- [BRIEF] The records below must be output exactly, without pictures.
● ● ● ● ● ● ●
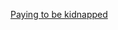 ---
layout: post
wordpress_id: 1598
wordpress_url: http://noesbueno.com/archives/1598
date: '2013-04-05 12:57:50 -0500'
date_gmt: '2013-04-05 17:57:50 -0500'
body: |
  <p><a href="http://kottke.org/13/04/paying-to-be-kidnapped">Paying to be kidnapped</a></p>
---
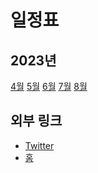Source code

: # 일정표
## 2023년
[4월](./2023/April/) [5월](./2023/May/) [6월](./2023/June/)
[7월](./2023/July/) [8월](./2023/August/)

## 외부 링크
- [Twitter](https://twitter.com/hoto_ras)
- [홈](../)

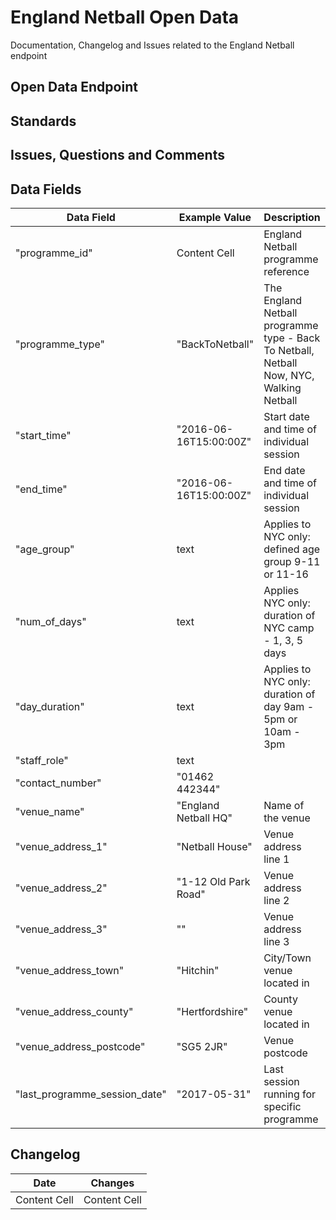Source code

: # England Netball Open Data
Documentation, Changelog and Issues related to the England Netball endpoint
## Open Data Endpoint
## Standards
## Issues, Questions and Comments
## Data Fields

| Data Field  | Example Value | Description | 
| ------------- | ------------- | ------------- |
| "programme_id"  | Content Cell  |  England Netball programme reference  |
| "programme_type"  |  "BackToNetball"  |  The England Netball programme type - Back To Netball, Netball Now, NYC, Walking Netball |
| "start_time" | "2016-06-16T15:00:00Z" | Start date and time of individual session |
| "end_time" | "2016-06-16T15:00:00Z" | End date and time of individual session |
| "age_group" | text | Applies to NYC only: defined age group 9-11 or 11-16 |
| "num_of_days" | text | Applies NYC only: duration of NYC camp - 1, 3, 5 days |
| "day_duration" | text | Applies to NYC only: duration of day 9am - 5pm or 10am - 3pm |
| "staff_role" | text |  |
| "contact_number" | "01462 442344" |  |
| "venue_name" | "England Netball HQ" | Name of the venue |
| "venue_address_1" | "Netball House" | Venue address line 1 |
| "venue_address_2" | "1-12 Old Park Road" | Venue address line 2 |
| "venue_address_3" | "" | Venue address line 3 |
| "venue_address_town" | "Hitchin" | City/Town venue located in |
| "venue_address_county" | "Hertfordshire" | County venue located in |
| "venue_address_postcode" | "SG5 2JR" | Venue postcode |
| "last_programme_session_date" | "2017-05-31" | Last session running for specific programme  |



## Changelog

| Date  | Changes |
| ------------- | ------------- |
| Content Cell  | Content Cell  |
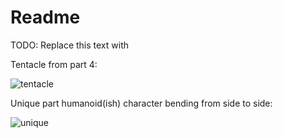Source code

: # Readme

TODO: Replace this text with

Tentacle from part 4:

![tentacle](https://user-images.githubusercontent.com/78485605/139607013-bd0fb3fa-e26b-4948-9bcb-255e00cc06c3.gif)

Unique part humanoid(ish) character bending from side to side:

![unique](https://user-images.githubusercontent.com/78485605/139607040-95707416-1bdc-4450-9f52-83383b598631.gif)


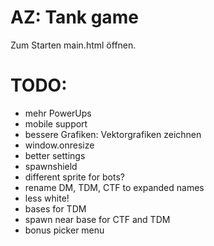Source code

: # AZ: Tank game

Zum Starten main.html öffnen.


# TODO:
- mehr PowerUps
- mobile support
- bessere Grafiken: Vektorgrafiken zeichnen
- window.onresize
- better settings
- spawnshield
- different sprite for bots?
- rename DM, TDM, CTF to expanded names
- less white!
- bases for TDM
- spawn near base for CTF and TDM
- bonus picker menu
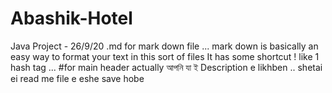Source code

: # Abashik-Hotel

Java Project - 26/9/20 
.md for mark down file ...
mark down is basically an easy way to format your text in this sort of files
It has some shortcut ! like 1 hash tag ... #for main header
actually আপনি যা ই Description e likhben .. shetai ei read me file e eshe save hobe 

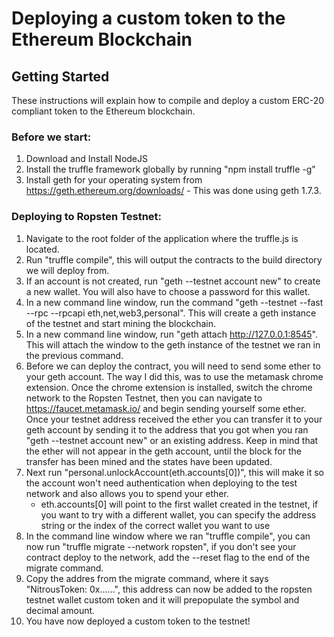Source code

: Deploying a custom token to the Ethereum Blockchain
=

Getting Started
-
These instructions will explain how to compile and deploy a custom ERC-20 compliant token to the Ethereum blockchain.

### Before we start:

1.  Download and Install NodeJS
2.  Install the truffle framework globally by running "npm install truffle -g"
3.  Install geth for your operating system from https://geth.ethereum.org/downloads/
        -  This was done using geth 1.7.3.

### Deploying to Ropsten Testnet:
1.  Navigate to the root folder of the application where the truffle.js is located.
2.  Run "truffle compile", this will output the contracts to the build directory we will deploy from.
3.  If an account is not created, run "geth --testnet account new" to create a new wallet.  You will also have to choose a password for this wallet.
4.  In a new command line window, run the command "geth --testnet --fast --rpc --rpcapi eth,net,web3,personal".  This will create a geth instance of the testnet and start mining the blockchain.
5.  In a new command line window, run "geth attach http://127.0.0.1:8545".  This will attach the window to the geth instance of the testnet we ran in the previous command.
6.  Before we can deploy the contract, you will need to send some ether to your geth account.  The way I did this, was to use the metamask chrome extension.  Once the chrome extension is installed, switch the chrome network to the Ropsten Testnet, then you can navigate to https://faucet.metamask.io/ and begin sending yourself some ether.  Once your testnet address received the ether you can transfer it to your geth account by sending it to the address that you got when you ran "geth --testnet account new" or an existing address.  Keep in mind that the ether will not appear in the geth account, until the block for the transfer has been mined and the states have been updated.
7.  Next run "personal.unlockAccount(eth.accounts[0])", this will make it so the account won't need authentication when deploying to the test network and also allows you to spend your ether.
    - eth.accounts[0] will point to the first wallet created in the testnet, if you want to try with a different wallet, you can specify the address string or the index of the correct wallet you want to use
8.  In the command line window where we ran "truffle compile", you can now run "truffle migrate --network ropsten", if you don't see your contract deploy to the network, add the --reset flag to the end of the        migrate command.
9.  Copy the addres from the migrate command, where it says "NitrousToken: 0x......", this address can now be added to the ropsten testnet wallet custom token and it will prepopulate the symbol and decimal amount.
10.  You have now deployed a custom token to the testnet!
● ● ● ● ● ● ●
- [FINAL ANSWER]
 ---
layout: post
wordpress_id: 1598
wordpress_url: http://noesbueno.com/archives/1598
date: '2013-04-05 12:57:50 -0500'
date_gmt: '2013-04-05 17:57:50 -0500'
body: |
  <p><a href="http://kottke.org/13/04/paying-to-be-kidnapped">Paying to be kidnapped</a></p>
---
Source code

: # 일정표
## 2023년
[4월](./2023/April/) [5월](./2023/May/) [6월](./2023/June/)
[7월](./2023/July/) [8월](./2023/August/)

## 외부 링크
- [Twitter](https://twitter.com/hoto_ras)
- [홈](../)

Source code

: # England Netball Open Data
Documentation, Changelog and Issues related to the England Netball endpoint
## Open Data Endpoint
## Standards
## Issues, Questions and Comments
## Data Fields

| Data Field  | Example Value | Description | 
| ------------- | ------------- | ------------- |
| "programme_id"  | Content Cell  |  England Netball programme reference  |
| "programme_type"  |  "BackToNetball"  |  The England Netball programme type - Back To Netball, Netball Now, NYC, Walking Netball |
| "start_time" | "2016-06-16T15:00:00Z" | Start date and time of individual session |
| "end_time" | "2016-06-16T15:00:00Z" | End date and time of individual session |
| "age_group" | text | Applies to NYC only: defined age group 9-11 or 11-16 |
| "num_of_days" | text | Applies NYC only: duration of NYC camp - 1, 3, 5 days |
| "day_duration" | text | Applies to NYC only: duration of day 9am - 5pm or 10am - 3pm |
| "staff_role" | text |  |
| "contact_number" | "01462 442344" |  |
| "venue_name" | "England Netball HQ" | Name of the venue |
| "venue_address_1" | "Netball House" | Venue address line 1 |
| "venue_address_2" | "1-12 Old Park Road" | Venue address line 2 |
| "venue_address_3" | "" | Venue address line 3 |
| "venue_address_town" | "Hitchin" | City/Town venue located in |
| "venue_address_county" | "Hertfordshire" | County venue located in |
| "venue_address_postcode" | "SG5 2JR" | Venue postcode |
| "last_programme_session_date" | "2017-05-31" | Last session running for specific programme  |



## Changelog

| Date  | Changes |
| ------------- | ------------- |
| Content Cell  | Content Cell  |
Source code

: # Readme

TODO: Replace this text with

Tentacle from part 4:

![tentacle](https://user-images.githubusercontent.com/78485605/139607013-bd0fb3fa-e26b-4948-9bcb-255e00cc06c3.gif)

Unique part humanoid(ish) character bending from side to side:

![unique](https://user-images.githubusercontent.com/78485605/139607040-95707416-1bdc-4450-9f52-83383b598631.gif)


Source code

: # AZ: Tank game

Zum Starten main.html öffnen.


# TODO:
- mehr PowerUps
- mobile support
- bessere Grafiken: Vektorgrafiken zeichnen
- window.onresize
- better settings
- spawnshield
- different sprite for bots?
- rename DM, TDM, CTF to expanded names
- less white!
- bases for TDM
- spawn near base for CTF and TDM
- bonus picker menu
Source code

: # Abashik-Hotel

Java Project - 26/9/20 
.md for mark down file ...
mark down is basically an easy way to format your text in this sort of files
It has some shortcut ! like 1 hash tag ... #for main header
actually আপনি যা ই Description e likhben .. shetai ei read me file e eshe save hobe 

Source code

: Deploying a custom token to the Ethereum Blockchain
=

Getting Started
-
These instructions will explain how to compile and deploy a custom ERC-20 compliant token to the Ethereum blockchain.

### Before we start:

1.  Download and Install NodeJS
2.  Install the truffle framework globally by running "npm install truffle -g"
3.  Install geth for your operating system from https://geth.ethereum.org/downloads/
        -  This was done using geth 1.7.3.

### Deploying to Ropsten Testnet:
1.  Navigate to the root folder of the application where the truffle.js is located.
2.  Run "truffle compile", this will output the contracts to the build directory we will deploy from.
3.  If an account is not created, run "geth --testnet account new" to create a new wallet.  You will also have to choose a password for this wallet.
4.  In a new command line window, run the command "geth --testnet --fast --rpc --rpcapi eth,net,web3,personal".  This will create a geth instance of the testnet and start mining the blockchain.
5.  In a new command line window, run "geth attach http://127.0.0.1:8545".  This will attach the window to the geth instance of the testnet we ran in the previous command.
6.  Before we can deploy the contract, you will need to send some ether to your geth account.  The way I did this, was to use the metamask chrome extension.  Once the chrome extension is installed, switch the chrome network to the Ropsten Testnet, then you can navigate to https://faucet.metamask.io/ and begin sending yourself some ether.  Once your testnet address received the ether you can transfer it to your geth account by sending it to the address that you got when you ran "geth --testnet account new" or an existing address.  Keep in mind that the ether will not appear in the geth account, until the block for the transfer has been mined and the states have been updated.
7.  Next run "personal.unlockAccount(eth.accounts[0])", this will make it so the account won't need authentication when deploying to the test network and also allows you to spend your ether.
    - eth.accounts[0] will point to the first wallet created in the testnet, if you want to try with a different wallet, you can specify the address string or the index of the correct wallet you want to use
8.  In the command line window where we ran "truffle compile", you can now run "truffle migrate --network ropsten", if you don't see your contract deploy to the network, add the --reset flag to the end of the        migrate command.
9.  Copy the addres from the migrate command, where it says "NitrousToken: 0x......", this address can now be added to the ropsten testnet wallet custom token and it will prepopulate the symbol and decimal amount.
10.  You have now deployed a custom token to the testnet!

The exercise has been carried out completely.